Die Buchstabenfolge W E R T wird in x- und y-Achse blattfüllend zu einem Text rapportiert. Dieser Text wird um 180 Grad gedreht und nochmals unter den selben Voraussetzungen überschrieben. Über die Konfrontierung des ,,Ausgangswertes" mit seinem ,,Gegenwert" entsteht ein dialogisches Feld diametraler Werte, das als Interferenzmuster in Form eines Wertteppichs zu liegen kommt. Über eine formale Praxis, die der konkreten Poesie entnommen ist, beabsichtigt W E R T eine Thematisierung von InDifferenz-Phänomenen einer Gesellschaft im Zustand ihrer Mediatisierung.
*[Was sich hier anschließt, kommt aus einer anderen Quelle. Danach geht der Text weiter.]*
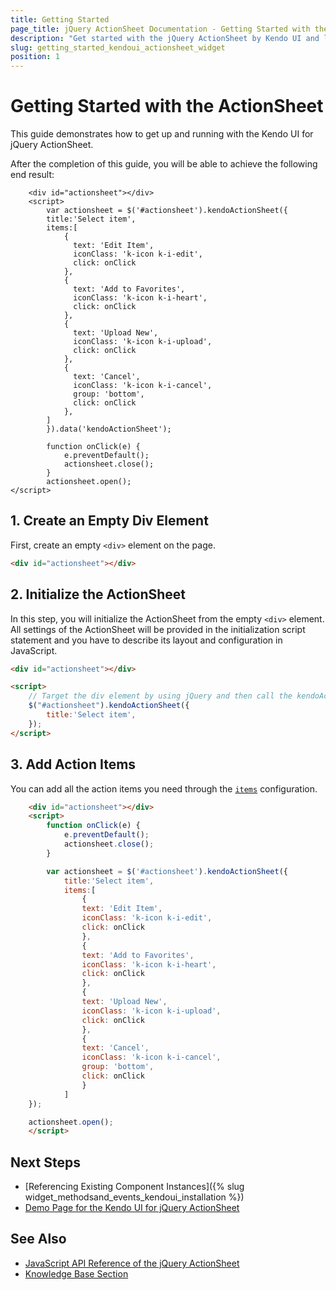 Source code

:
 ```yaml
---
title: Getting Started
page_title: jQuery ActionSheet Documentation - Getting Started with the ActionSheet
description: "Get started with the jQuery ActionSheet by Kendo UI and learn how to create, initialize, and enable the component."
slug: getting_started_kendoui_actionsheet_widget
position: 1
---
```


# Getting Started with the ActionSheet

This guide demonstrates how to get up and running with the Kendo UI for jQuery ActionSheet.

After the completion of this guide, you will be able to achieve the following end result:

```dojo
    <div id="actionsheet"></div>
    <script>
        var actionsheet = $('#actionsheet').kendoActionSheet({
        title:'Select item',
        items:[
            {
              text: 'Edit Item',
              iconClass: 'k-icon k-i-edit',
              click: onClick
            },
            {
              text: 'Add to Favorites',
              iconClass: 'k-icon k-i-heart',
              click: onClick
            },
            {
              text: 'Upload New',
              iconClass: 'k-icon k-i-upload',
              click: onClick
            },
            {
              text: 'Cancel',
              iconClass: 'k-icon k-i-cancel',
              group: 'bottom',
              click: onClick
            },
        ]
        }).data('kendoActionSheet');

        function onClick(e) {
            e.preventDefault();
            actionsheet.close();
        }
        actionsheet.open();
</script>
```

## 1. Create an Empty Div Element

First, create an empty `<div>` element on the page.

```html
<div id="actionsheet"></div>
```

## 2. Initialize the ActionSheet

In this step, you will initialize the ActionSheet from the empty `<div>` element. All settings of the ActionSheet will be provided in the initialization script statement and you have to describe its layout and configuration in JavaScript.

```html
<div id="actionsheet"></div>

<script>
    // Target the div element by using jQuery and then call the kendoActionSheet() method.
    $("#actionsheet").kendoActionSheet({
        title:'Select item',
    });
</script>
```

## 3. Add Action Items

You can add all the action items you need through the [`items`](/api/javascript/ui/actionsheet/configuration/items) configuration.

```html
    <div id="actionsheet"></div>
    <script>
        function onClick(e) {
            e.preventDefault();
            actionsheet.close();
        }

        var actionsheet = $('#actionsheet').kendoActionSheet({
            title:'Select item',
            items:[
                {
                text: 'Edit Item',
                iconClass: 'k-icon k-i-edit',
                click: onClick
                },
                {
                text: 'Add to Favorites',
                iconClass: 'k-icon k-i-heart',
                click: onClick
                },
                {
                text: 'Upload New',
                iconClass: 'k-icon k-i-upload',
                click: onClick
                },
                {
                text: 'Cancel',
                iconClass: 'k-icon k-i-cancel',
                group: 'bottom',
                click: onClick
                }
            ]
    });

    actionsheet.open();
    </script>
```

## Next Steps

* [Referencing Existing Component Instances]({% slug widget_methodsand_events_kendoui_installation %})
* [Demo Page for the Kendo UI for jQuery ActionSheet](https://demos.telerik.com/kendo-ui/actionsheet/index)

## See Also

* [JavaScript API Reference of the jQuery ActionSheet](/api/javascript/ui/actionsheet)
* [Knowledge Base Section](/knowledge-base)

<script>
  window.onload = function() {
    document.getElementsByClassName("btn-run")[0].click();
  }
</script>
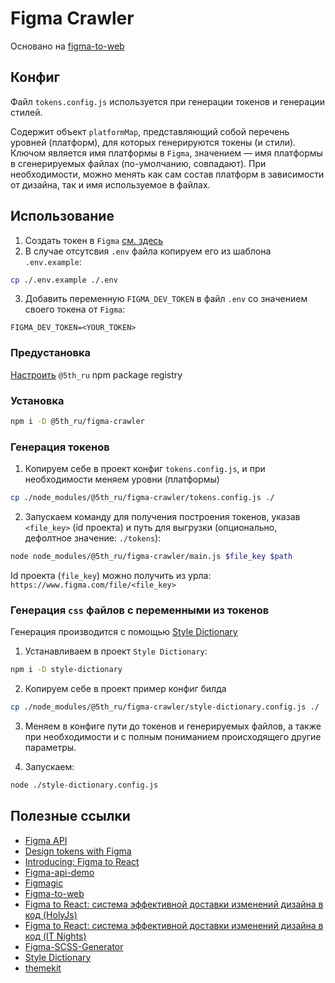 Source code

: # Figma Crawler

Основано на [figma-to-web](https://github.com/Severenit/figma-to-web)

## Конфиг

Файл `tokens.config.js` используется при генерации токенов и генерации стилей.

Содержит объект `platformMap`, представляющий собой перечень уровней (платформ), для которых генерируются токены (и стили). Ключом является имя платформы в `Figma`, значением — имя платформы в сгенерируемых файлах (по-умолчанию, совпадают). При необходимости, можно менять как сам состав платформ в зависимости от дизайна, так и имя используемое в файлах.

## Использование

1. Создать токен в `Figma` [см. здесь](https://www.figma.com/developers/docs#authentication)
2. В случае отсутсвия `.env` файла копируем его из шаблона `.env.example`:
```sh
cp ./.env.example ./.env
```
3. Добавить переменную `FIGMA_DEV_TOKEN` в файл `.env` со значением своего токена от `Figma`:
```
FIGMA_DEV_TOKEN=<YOUR_TOKEN>
```
### Предустановка

[Настроить](https://g.5th.ru/5th_ru/tips-tricks-and-docs/-/blob/master/nodejs/@5th_ru.md) `@5th_ru` npm package registry

### Установка

```sh
npm i -D @5th_ru/figma-crawler
```

### Генерация токенов

1. Копируем себе в проект конфиг `tokens.config.js`, и при необходимости меняем уровни (платформы)
```sh
cp ./node_modules/@5th_ru/figma-crawler/tokens.config.js ./
```
2. Запускаем команду для получения построения токенов, указав `<file_key>` (id проекта) и путь для выгрузки (опционально, дефолтное значение: `./tokens`):
```sh
node node_modules/@5th_ru/figma-crawler/main.js $file_key $path
```

Id проекта (`file_key`) можно получить из урла: `https://www.figma.com/file/<file_key>`

### Генерация `css` файлов с переменными из токенов

Генерация производится с помощью [Style Dictionary](https://amzn.github.io/style-dictionary)

1. Устанавливаем в проект `Style Dictionary`:
```sh
npm i -D style-dictionary
```

2. Копируем себе в проект пример конфиг билда
```sh
cp ./node_modules/@5th_ru/figma-crawler/style-dictionary.config.js ./
```

3. Меняем в конфиге пути до токенов и генерируемых файлов, а также при необходимости и с полным пониманием происходящего другие параметры.

4. Запускаем:
```sh
node ./style-dictionary.config.js
```

## Полезные ссылки
- [Figma API](https://www.figma.com/developers/api)
- [Design tokens with Figma](https://blog.prototypr.io/design-tokens-with-figma-aef25c42430f#3207)
- [Introducing: Figma to React](https://www.figma.com/blog/introducing-figma-to-react/)
- [Figma-api-demo](https://github.com/figma/figma-api-demo)
- [Figmagic](https://github.com/mikaelvesavuori/figmagic)
- [Figma-to-web](https://github.com/Severenit/figma-to-web)
- [Figma to React: система эффективной доставки изменений дизайна в код (HolyJs)](https://www.youtube.com/watch?v=A3CamtT9VBs&list=PL8sJahqnzh8KXjvw3i0bY-fCn1abQMbv8&index=20&t=0s)
- [Figma to React: система эффективной доставки изменений дизайна в код (IT Nights)](https://www.youtube.com/watch?v=VIyd2YOUOhI&feature=youtu.be&fbclid=IwAR1EjKDrRsltbxfI8moSn3wr7pJtvDA7JRvUEAiakwI-Z1YRiap4IbmDsfk)
- [Figma-SCSS-Generator](https://github.com/KarlRombauts/Figma-SCSS-Generator)
- [Style Dictionary](https://amzn.github.io/style-dictionary)
- [themekit](https://github.com/bem/themekit)
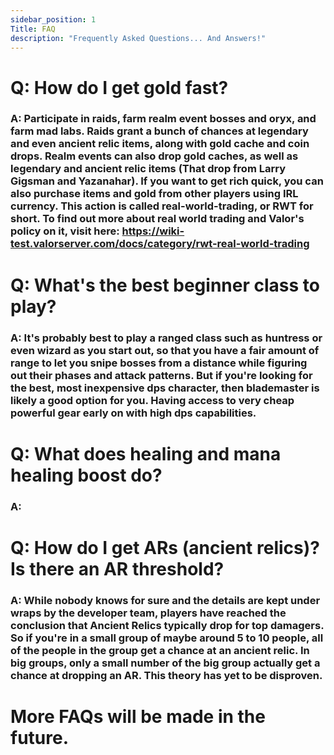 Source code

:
 ```yaml
---
sidebar_position: 1
Title: FAQ
description: "Frequently Asked Questions... And Answers!"
---
```


# Q: How do I get gold fast?

### A: Participate in raids, farm realm event bosses and oryx, and farm mad labs. Raids grant a bunch of chances at legendary and even ancient relic items, along with gold cache and coin drops. Realm events can also drop gold caches, as well as legendary and ancient relic items (That drop from Larry Gigsman and Yazanahar). If you want to get rich quick, you can also purchase items and gold from other players using IRL currency. This action is called real-world-trading, or RWT for short. To find out more about real world trading and Valor's policy on it, visit here: https://wiki-test.valorserver.com/docs/category/rwt-real-world-trading

# Q: What's the best beginner class to play?

### A: It's probably best to play a ranged class such as huntress or even wizard as you start out, so that you have a fair amount of range to let you snipe bosses from a distance while figuring out their phases and attack patterns. But if you're looking for the best, most inexpensive dps character, then blademaster is likely a good option for you. Having access to very cheap powerful gear early on with high dps capabilities.

# Q: What does healing and mana healing boost do?

### A: 

# Q: How do I get ARs (ancient relics)? Is there an AR threshold?

### A: While nobody knows for sure and the details are kept under wraps by the developer team, players have reached the conclusion that Ancient Relics typically drop for top damagers. So if you're in a small group of maybe around 5 to 10 people, all of the people in the group get a chance at an ancient relic. In big groups, only a small number of the big group actually get a chance at dropping an AR. This theory has yet to be disproven.

# More FAQs will be made in the future.
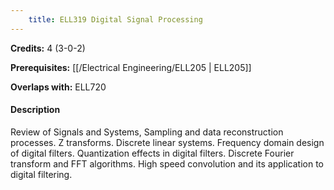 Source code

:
 ```yaml
---
    title: ELL319 Digital Signal Processing
---
```

**Credits:** 4 (3-0-2)



**Prerequisites:** [[/Electrical Engineering/ELL205 | ELL205]]

**Overlaps with:** ELL720

#### Description 
Review of Signals and Systems, Sampling and data reconstruction processes. Z transforms. Discrete linear systems. Frequency domain design of digital filters. Quantization effects in digital filters. Discrete Fourier transform and FFT algorithms. High speed convolution and its application to digital filtering. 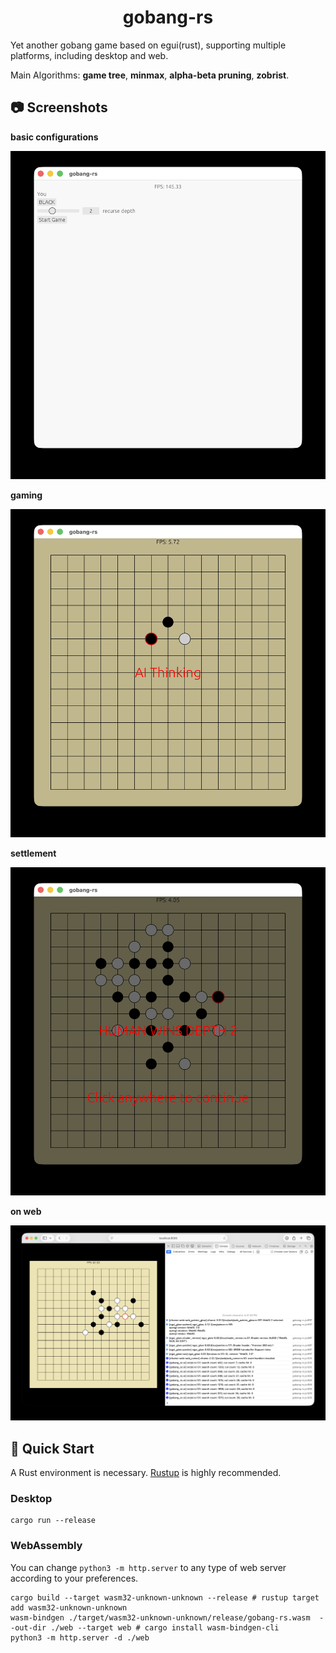 <h1 align="center">gobang-rs</h1>

Yet another gobang game based on egui(rust), supporting multiple platforms, including desktop and web.

Main Algorithms: **game tree**, **minmax**, **alpha-beta pruning**, **zobrist**.

## 📷 Screenshots

**basic configurations**

![basic configurations](README.assets/img0.png)

**gaming**

![gaming](./README.assets/img2.png)

**settlement**

![settlement](./README.assets/img1.png)

**on web**

![on web](./README.assets/img3.png)

## 🚀 Quick Start

A Rust environment is necessary. [Rustup](https://rust-lang.org/learn/get-started/) is highly recommended.

### Desktop

```shell
cargo run --release
```

### WebAssembly

You can change `python3 -m http.server` to any type of web server according to your preferences.

```shell
cargo build --target wasm32-unknown-unknown --release # rustup target add wasm32-unknown-unknown
wasm-bindgen ./target/wasm32-unknown-unknown/release/gobang-rs.wasm  --out-dir ./web --target web # cargo install wasm-bindgen-cli
python3 -m http.server -d ./web
```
Neben dem formalen Faktum, daß W E R T einer Schreibmaschinen- oder Computertastatur entnommen ist und Bezüge zur maschinellen Datenverarbeitung herstellt, evoziert die Arbeit eine Affinität und/oder Kritik an Nietzsches ,,Umwertung aller Werte". Nietzsche erkannte, daß der moderne Mensch von einem Gesetz der Entfremdung geprägt ist und durch die Wörter, die Sprache, die Maschinen, seine Arbeit etc. von sich selbst getrennt wird. Diese bei Nietzsche angelegte Erkenntnis, in der sich das Gleiche vom Anderen her bestimmt und die Repräsentation sprengt, wird besonders in einer mediatisierten Zeit akut, in der die Vorherrschaft des Identischen in der Repräsentation über Medien immer neuere und schnellere Mutationen feiert. Die sogenannte Postmoderne hat gezeigt, daß die von Nietzsche proklamierte Umwertung der Werte nicht stattgefunden hat. Es hat eine Umwertung stattgefunden, die Indifferenzen als Interferenzen generiert.